■ What the exercise asks ■
Print the records below once again, exactly as they were given.

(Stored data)

=== Begin Enclosure ===

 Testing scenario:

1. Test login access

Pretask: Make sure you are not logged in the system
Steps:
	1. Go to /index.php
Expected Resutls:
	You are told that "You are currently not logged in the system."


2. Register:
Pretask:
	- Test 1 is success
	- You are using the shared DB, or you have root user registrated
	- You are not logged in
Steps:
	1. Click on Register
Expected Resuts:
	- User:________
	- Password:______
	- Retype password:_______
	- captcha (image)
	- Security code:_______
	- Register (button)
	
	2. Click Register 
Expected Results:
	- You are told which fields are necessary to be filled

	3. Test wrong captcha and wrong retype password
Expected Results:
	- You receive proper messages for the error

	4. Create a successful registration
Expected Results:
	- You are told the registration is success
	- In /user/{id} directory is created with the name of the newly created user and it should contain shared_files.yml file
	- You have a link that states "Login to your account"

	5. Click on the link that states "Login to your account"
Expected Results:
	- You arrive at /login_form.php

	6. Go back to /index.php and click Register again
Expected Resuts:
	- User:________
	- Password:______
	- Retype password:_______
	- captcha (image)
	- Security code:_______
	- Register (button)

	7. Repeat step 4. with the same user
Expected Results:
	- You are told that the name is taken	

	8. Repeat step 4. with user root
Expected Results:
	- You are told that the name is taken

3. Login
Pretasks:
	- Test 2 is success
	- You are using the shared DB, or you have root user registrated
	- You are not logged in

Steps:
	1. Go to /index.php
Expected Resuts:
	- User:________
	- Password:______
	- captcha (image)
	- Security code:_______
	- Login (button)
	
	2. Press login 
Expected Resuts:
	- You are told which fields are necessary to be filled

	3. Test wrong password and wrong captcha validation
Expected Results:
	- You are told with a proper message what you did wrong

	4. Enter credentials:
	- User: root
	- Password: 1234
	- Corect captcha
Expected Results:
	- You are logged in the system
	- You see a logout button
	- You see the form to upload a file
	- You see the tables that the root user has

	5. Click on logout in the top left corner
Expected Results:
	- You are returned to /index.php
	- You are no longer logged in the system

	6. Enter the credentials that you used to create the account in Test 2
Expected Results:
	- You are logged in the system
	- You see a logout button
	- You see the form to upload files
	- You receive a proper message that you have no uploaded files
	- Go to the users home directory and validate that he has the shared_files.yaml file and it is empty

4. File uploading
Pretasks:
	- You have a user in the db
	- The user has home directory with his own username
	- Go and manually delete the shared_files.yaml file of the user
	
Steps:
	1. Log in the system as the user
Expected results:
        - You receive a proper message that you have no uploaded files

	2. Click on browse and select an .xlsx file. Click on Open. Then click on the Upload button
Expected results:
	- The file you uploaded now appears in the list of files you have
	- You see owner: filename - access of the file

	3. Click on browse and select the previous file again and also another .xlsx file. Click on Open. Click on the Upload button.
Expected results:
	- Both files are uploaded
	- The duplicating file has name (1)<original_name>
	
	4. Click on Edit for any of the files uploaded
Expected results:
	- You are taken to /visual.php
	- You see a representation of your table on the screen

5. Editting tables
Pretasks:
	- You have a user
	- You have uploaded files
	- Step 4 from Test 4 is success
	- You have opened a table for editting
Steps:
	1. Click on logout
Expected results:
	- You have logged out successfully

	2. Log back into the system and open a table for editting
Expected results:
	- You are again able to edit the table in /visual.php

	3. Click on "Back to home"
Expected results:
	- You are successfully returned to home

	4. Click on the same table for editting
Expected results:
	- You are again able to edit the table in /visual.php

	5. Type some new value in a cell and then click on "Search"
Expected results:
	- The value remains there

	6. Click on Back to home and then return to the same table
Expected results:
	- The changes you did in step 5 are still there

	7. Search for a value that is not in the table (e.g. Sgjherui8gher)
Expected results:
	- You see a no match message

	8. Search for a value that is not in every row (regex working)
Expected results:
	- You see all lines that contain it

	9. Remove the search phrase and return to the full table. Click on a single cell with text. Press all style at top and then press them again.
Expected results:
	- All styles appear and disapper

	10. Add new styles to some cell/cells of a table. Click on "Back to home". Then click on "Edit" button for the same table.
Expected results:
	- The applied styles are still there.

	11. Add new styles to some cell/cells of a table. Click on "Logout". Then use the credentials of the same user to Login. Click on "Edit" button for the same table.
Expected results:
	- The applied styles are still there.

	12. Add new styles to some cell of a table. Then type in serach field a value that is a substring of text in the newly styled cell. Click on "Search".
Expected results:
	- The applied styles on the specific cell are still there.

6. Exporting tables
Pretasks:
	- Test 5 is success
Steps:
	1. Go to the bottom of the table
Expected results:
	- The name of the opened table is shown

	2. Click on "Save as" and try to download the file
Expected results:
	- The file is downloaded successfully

=== End Enclosure ===

■ Task answer ■
 Testing scenario:

1. Test login access

Pretask: Make sure you are not logged in the system
Steps:
	1. Go to /index.php
Expected Resutls:
	You are told that "You are currently not logged in the system."


2. Register:
Pretask:
	- Test 1 is success
	- You are using the shared DB, or you have root user registrated
	- You are not logged in
Steps:
	1. Click on Register
Expected Resuts:
	- User:________
	- Password:______
	- Retype password:_______
	- captcha (image)
	- Security code:_______
	- Register (button)
	
	2. Click Register 
Expected Results:
	- You are told which fields are necessary to be filled

	3. Test wrong captcha and wrong retype password
Expected Results:
	- You receive proper messages for the error

	4. Create a successful registration
Expected Results:
	- You are told the registration is success
	- In /user/{id} directory is created with the name of the newly created user and it should contain shared_files.yml file
	- You have a link that states "Login to your account"

	5. Click on the link that states "Login to your account"
Expected Results:
	- You arrive at /login_form.php

	6. Go back to /index.php and click Register again
Expected Resuts:
	- User:________
	- Password:______
	- Retype password:_______
	- captcha (image)
	- Security code:_______
	- Register (button)

	7. Repeat step 4. with the same user
Expected Results:
	- You are told that the name is taken	

	8. Repeat step 4. with user root
Expected Results:
	- You are told that the name is taken

3. Login
Pretasks:
	- Test 2 is success
	- You are using the shared DB, or you have root user registrated
	- You are not logged in

Steps:
	1. Go to /index.php
Expected Resuts:
	- User:________
	- Password:______
	- captcha (image)
	- Security code:_______
	- Login (button)
	
	2. Press login 
Expected Resuts:
	- You are told which fields are necessary to be filled

	3. Test wrong password and wrong captcha validation
Expected Results:
	- You are told with a proper message what you did wrong

	4. Enter credentials:
	- User: root
	- Password: 1234
	- Corect captcha
Expected Results:
	- You are logged in the system
	- You see a logout button
	- You see the form to upload a file
	- You see the tables that the root user has

	5. Click on logout in the top left corner
Expected Results:
	- You are returned to /index.php
	- You are no longer logged in the system

	6. Enter the credentials that you used to create the account in Test 2
Expected Results:
	- You are logged in the system
	- You see a logout button
	- You see the form to upload files
	- You receive a proper message that you have no uploaded files
	- Go to the users home directory and validate that he has the shared_files.yaml file and it is empty

4. File uploading
Pretasks:
	- You have a user in the db
	- The user has home directory with his own username
	- Go and manually delete the shared_files.yaml file of the user
	
Steps:
	1. Log in the system as the user
Expected results:
        - You receive a proper message that you have no uploaded files

	2. Click on browse and select an .xlsx file. Click on Open. Then click on the Upload button
Expected results:
	- The file you uploaded now appears in the list of files you have
	- You see owner: filename - access of the file

	3. Click on browse and select the previous file again and also another .xlsx file. Click on Open. Click on the Upload button.
Expected results:
	- Both files are uploaded
	- The duplicating file has name (1)<original_name>
	
	4. Click on Edit for any of the files uploaded
Expected results:
	- You are taken to /visual.php
	- You see a representation of your table on the screen

5. Editting tables
Pretasks:
	- You have a user
	- You have uploaded files
	- Step 4 from Test 4 is success
	- You have opened a table for editting
Steps:
	1. Click on logout
Expected results:
	- You have logged out successfully

	2. Log back into the system and open a table for editting
Expected results:
	- You are again able to edit the table in /visual.php

	3. Click on "Back to home"
Expected results:
	- You are successfully returned to home

	4. Click on the same table for editting
Expected results:
	- You are again able to edit the table in /visual.php

	5. Type some new value in a cell and then click on "Search"
Expected results:
	- The value remains there

	6. Click on Back to home and then return to the same table
Expected results:
	- The changes you did in step 5 are still there

	7. Search for a value that is not in the table (e.g. Sgjherui8gher)
Expected results:
	- You see a no match message

	8. Search for a value that is not in every row (regex working)
Expected results:
	- You see all lines that contain it

	9. Remove the search phrase and return to the full table. Click on a single cell with text. Press all style at top and then press them again.
Expected results:
	- All styles appear and disapper

	10. Add new styles to some cell/cells of a table. Click on "Back to home". Then click on "Edit" button for the same table.
Expected results:
	- The applied styles are still there.

	11. Add new styles to some cell/cells of a table. Click on "Logout". Then use the credentials of the same user to Login. Click on "Edit" button for the same table.
Expected results:
	- The applied styles are still there.

	12. Add new styles to some cell of a table. Then type in serach field a value that is a substring of text in the newly styled cell. Click on "Search".
Expected results:
	- The applied styles on the specific cell are still there.

6. Exporting tables
Pretasks:
	- Test 5 is success
Steps:
	1. Go to the bottom of the table
Expected results:
	- The name of the opened table is shown

	2. Click on "Save as" and try to download the file
Expected results:
	- The file is downloaded successfully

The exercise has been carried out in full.